> **WHAT TO PRODUCE**: The lines from the top of the data down to the line with "## game is complete" should be repeated exactly, both ends included.

[Dataset entries]

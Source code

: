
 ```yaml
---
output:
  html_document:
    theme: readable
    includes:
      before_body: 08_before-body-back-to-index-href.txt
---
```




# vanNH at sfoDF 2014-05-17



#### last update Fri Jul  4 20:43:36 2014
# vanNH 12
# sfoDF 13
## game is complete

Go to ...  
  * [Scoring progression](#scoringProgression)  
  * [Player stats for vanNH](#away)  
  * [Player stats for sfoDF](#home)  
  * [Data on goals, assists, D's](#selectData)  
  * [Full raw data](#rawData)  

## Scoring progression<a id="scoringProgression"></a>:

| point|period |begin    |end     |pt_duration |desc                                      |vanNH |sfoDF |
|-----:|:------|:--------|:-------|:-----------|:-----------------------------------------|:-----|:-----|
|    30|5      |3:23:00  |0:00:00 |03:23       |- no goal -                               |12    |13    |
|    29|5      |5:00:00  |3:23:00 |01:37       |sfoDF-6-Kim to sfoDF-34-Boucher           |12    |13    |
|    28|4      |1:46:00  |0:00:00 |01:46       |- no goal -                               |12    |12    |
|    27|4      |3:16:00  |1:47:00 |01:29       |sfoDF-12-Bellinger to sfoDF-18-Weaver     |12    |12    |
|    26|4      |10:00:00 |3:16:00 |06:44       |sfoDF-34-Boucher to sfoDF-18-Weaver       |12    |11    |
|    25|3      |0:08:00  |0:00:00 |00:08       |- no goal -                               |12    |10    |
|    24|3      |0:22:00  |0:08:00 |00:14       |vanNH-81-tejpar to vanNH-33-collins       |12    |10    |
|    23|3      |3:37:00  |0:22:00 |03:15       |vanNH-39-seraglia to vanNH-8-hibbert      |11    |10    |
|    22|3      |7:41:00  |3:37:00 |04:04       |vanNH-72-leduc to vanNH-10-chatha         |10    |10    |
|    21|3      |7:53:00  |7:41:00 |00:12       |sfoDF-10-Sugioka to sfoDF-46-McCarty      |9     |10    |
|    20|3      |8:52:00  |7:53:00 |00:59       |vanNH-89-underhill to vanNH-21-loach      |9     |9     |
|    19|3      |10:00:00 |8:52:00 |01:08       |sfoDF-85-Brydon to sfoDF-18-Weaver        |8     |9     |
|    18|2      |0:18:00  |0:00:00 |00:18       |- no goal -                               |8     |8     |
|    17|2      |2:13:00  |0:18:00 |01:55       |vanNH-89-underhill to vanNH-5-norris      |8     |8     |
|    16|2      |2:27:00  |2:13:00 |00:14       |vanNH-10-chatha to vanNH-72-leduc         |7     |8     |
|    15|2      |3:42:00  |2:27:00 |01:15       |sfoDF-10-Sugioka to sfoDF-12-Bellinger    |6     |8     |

> **EXERCISE RESULT**:
Source code

:
 ```yaml
---
output:
  html_document:
    theme: readable
    includes:
      before_body: 08_before-body-back-to-index-href.txt
---
```




# vanNH at sfoDF 2014-05-17



#### last update Fri Jul  4 20:43:36 2014
# vanNH 12
# sfoDF 13
## game is complete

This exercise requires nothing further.